*** Exercise data Section Begins ***

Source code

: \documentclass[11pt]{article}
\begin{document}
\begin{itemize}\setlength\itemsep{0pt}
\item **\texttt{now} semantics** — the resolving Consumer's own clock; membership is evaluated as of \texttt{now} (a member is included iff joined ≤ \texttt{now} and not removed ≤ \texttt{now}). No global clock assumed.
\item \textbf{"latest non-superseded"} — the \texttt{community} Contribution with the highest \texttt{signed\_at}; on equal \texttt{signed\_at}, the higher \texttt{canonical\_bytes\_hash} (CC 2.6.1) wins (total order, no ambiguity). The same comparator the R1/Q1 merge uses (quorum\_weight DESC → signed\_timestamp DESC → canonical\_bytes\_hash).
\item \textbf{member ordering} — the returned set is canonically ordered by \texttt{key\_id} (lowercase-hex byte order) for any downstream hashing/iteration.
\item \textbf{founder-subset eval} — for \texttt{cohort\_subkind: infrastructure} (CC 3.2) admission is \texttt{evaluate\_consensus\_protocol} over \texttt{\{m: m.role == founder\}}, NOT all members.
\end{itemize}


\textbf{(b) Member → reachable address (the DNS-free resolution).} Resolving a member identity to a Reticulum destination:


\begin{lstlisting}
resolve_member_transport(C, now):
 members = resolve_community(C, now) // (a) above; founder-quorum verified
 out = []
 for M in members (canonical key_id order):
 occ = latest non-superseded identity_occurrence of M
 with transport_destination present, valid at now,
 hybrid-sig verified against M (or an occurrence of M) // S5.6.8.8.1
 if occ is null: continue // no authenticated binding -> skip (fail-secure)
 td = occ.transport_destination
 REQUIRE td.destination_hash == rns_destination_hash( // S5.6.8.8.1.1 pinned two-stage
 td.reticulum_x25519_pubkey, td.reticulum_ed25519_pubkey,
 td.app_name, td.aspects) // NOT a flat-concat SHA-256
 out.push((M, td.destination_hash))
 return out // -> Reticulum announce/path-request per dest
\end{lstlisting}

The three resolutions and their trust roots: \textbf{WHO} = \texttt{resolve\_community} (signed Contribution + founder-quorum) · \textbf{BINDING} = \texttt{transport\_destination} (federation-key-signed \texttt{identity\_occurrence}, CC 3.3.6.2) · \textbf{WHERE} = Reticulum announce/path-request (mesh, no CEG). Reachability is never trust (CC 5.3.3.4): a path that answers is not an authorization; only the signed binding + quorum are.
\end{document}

*** Exercise data Section Ends ***
*** Exercise data Section Begins ***

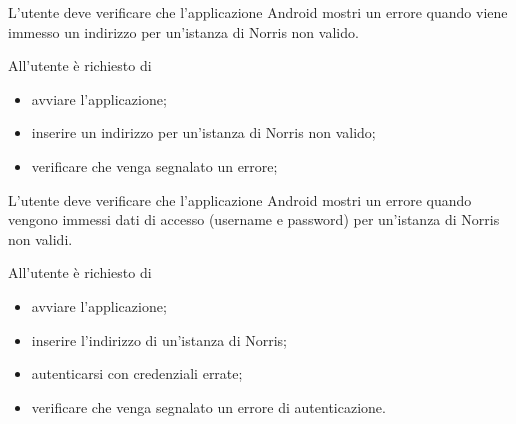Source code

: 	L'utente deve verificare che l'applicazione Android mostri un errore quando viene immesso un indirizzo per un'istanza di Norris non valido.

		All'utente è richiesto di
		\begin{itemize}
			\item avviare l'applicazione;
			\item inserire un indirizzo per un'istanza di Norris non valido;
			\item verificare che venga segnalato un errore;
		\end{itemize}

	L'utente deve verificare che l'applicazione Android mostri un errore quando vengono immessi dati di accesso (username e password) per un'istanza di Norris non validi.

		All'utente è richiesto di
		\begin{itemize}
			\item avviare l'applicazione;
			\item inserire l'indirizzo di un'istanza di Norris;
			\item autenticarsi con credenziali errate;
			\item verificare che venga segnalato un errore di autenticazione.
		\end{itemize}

*** Exercise data Section Ends ***

**What the exercise asks:**
Please output exactly the lines between the one holding "occ = latest" and the one holding "td = occ.transport_destination" in the records above, inclusive, and nothing more.

**Response for this exercise:**
 occ = latest non-superseded identity_occurrence of M
 with transport_destination present, valid at now,
 hybrid-sig verified against M (or an occurrence of M) // S5.6.8.8.1
 if occ is null: continue // no authenticated binding -> skip (fail-secure)
 td = occ.transport_destination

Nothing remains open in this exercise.